Published February 24, 1915
Paul Cassirer was born in February 1871 in Gorlitz, Germany. He started out as a student of art history, and then became a writer in 1890s Munich, where he worked for the weekly magazine Simplicissimus. Cassirer moved to Berlin and opened an art gallery. In 1901 Cassirer visited Julien Leclercq’s retrospective of Van Gogh’s work, and later that year he organized the inclusion of five Van Gogh canvases in the May show of the Berlin Secession.
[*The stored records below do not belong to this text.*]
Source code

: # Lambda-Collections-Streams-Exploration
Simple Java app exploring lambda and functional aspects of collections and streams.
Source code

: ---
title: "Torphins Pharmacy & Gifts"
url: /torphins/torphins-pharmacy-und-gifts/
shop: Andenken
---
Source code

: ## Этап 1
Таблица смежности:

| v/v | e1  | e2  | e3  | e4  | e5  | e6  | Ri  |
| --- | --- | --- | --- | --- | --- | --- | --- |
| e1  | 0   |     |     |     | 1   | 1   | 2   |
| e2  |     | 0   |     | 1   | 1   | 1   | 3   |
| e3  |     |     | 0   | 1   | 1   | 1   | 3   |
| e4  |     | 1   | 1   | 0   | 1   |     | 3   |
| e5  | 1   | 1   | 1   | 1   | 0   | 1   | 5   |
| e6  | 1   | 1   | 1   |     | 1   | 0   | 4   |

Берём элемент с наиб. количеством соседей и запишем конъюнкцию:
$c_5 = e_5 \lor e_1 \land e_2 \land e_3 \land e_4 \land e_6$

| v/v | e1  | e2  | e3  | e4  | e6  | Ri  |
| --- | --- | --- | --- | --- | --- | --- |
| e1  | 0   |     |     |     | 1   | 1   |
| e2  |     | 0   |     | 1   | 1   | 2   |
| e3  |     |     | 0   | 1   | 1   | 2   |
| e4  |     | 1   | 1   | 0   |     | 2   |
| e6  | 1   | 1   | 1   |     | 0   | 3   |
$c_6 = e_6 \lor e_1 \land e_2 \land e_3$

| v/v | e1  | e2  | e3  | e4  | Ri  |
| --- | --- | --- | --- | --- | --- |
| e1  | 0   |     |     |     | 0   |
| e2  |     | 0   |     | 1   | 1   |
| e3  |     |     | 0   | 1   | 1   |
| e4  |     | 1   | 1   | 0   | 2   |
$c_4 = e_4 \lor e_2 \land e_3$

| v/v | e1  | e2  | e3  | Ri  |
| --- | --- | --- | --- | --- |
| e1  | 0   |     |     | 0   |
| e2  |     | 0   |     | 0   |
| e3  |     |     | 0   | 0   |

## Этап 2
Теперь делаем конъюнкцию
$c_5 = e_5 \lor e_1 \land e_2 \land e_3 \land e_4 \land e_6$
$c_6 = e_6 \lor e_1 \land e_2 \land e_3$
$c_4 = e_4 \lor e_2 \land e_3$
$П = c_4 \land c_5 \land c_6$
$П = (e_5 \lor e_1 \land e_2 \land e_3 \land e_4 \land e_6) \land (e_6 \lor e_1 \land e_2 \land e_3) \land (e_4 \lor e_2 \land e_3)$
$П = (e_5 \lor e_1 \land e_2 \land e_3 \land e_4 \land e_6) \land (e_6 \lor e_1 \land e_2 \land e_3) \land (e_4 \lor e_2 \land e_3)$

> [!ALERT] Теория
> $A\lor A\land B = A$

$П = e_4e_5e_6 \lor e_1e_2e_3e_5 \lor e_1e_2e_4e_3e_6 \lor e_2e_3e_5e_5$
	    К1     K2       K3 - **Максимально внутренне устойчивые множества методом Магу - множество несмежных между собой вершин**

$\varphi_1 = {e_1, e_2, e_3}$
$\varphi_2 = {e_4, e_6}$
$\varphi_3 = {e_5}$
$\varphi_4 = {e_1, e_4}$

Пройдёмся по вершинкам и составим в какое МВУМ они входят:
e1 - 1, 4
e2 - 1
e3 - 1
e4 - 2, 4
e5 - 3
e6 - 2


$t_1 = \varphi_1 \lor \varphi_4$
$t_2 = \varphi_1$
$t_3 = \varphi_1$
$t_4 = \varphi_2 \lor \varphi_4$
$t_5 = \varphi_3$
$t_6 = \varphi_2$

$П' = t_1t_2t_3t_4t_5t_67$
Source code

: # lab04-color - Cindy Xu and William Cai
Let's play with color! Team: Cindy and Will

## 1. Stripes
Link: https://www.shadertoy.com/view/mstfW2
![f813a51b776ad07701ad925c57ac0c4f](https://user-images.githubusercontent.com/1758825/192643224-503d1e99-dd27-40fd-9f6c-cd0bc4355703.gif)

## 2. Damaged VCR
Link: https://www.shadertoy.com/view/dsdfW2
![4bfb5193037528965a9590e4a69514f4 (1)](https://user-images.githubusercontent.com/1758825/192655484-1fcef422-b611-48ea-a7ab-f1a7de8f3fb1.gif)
In August 1914, Paul Cassirer began publishing KREIGZEIT – War Time – a weekly four-page broadsheet of artistic responses to World War I. Most of the artists were affiliated with the Berlin Secession, the progressive exhibiting society that had frequently clashed with imperial art policies. But KREIGZET greeted the war with enthusiasm and has confidence in the military under Kaiser Wilhelm II in the righteousness of the German cause. Max Liebermann was featured on the cover for the first issue, depicting a mass surging in support of the Emperor’s declaration of war. Käthe Kollwitz’ contributed Das Bangen (Fear) in October 1914, showing an anxious-looking woman. Within a month Kollwitz would lose her own son, Peter killed in combat in November 1914, Contributions include portraits of military leaders, scenes of military victories, sanitized images of daily life as a soldier, and caricatures of the enemy. All proceeds benefited an organization supporting destitute artists.
On February 24, 1915 KREIGZEIT, No. 28, featured artwork on the inside back cover by Ernst Barlach, a German expressionist sculptor, print-maker and writer who captures the suffering of civilians in this drawing.